• _RECORDS SHOWN_:
------------------------------------------------
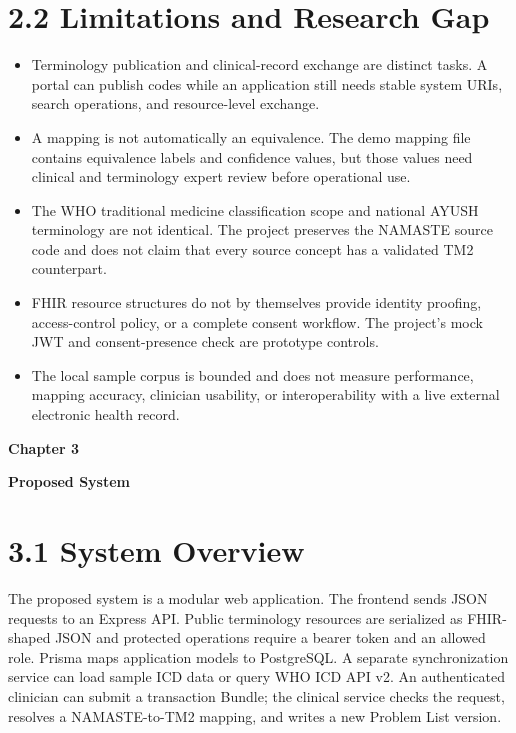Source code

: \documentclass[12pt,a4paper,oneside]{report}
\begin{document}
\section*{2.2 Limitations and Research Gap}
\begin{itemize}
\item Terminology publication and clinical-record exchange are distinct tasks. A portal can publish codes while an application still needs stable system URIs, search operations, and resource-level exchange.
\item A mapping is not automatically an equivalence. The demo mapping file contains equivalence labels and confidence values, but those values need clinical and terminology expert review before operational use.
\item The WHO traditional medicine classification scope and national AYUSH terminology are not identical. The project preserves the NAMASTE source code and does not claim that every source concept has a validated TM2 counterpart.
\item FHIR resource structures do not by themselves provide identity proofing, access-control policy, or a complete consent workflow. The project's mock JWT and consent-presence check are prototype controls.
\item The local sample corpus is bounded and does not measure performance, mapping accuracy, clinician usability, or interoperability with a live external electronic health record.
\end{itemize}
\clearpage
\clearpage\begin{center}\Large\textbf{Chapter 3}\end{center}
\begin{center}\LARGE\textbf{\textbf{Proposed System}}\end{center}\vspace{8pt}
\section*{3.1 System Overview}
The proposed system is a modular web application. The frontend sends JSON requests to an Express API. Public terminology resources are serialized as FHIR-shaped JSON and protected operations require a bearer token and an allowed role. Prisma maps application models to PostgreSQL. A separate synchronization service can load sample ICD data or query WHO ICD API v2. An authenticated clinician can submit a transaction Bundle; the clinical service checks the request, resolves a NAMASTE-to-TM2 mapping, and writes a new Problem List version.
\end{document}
------------------------------------------------
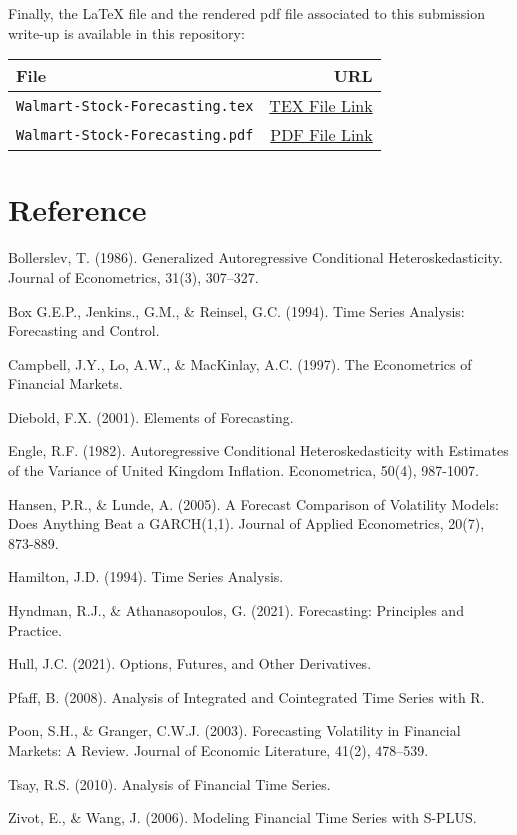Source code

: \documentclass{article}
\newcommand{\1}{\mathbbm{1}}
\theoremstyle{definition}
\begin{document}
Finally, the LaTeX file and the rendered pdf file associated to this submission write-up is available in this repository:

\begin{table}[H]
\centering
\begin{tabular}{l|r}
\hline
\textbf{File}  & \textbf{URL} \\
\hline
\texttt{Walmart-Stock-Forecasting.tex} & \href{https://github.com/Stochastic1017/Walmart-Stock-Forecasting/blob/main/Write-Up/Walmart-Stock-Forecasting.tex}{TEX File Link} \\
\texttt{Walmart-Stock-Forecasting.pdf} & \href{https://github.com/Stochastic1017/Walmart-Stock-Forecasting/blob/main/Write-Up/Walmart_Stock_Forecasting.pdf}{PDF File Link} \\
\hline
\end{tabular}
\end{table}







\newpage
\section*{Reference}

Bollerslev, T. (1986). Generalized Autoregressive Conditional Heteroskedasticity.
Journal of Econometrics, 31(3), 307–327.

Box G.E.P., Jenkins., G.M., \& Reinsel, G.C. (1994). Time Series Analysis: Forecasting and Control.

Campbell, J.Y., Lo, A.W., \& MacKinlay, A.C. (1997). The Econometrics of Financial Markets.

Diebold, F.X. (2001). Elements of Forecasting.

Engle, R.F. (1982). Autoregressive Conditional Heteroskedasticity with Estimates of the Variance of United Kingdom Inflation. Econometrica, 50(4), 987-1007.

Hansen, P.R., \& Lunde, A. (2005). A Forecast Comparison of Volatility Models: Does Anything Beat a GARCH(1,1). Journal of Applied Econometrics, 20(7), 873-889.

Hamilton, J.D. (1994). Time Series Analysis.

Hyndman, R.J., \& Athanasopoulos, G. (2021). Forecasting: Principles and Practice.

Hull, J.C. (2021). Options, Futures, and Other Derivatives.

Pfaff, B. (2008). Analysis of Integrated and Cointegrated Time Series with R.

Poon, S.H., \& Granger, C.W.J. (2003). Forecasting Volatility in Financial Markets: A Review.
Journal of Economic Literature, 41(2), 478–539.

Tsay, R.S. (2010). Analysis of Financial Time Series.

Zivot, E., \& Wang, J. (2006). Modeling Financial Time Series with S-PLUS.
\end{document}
------------------------------------------------
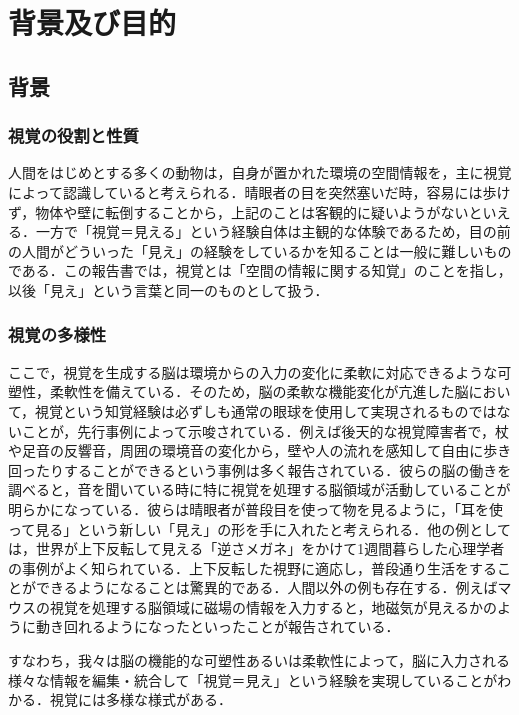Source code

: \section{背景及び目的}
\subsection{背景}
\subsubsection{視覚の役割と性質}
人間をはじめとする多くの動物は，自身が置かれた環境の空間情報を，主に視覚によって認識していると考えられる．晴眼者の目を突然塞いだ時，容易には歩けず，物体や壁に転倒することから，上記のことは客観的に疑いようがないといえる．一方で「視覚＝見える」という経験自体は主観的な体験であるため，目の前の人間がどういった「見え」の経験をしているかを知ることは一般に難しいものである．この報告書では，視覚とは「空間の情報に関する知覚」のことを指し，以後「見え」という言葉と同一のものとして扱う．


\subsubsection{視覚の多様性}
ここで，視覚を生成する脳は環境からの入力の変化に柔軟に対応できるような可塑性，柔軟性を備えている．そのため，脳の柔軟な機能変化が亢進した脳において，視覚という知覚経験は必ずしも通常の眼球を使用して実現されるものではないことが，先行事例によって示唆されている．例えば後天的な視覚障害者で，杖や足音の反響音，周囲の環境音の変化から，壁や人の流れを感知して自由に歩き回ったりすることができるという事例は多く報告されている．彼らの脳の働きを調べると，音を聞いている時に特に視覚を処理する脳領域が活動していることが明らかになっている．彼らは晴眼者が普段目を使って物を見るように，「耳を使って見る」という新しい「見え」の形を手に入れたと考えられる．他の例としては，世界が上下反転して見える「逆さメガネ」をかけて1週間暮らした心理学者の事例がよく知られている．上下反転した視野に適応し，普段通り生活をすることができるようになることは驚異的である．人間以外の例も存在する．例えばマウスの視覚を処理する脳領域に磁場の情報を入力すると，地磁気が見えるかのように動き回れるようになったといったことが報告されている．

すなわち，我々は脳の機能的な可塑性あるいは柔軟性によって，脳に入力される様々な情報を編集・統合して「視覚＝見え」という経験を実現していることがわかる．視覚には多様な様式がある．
------------------------------------------------
• _ASSIGNED TASK_:
How many lines in the records contain the string "main"? Give the number by itself.

• _SOLUTION TO THIS EXERCISE_:
2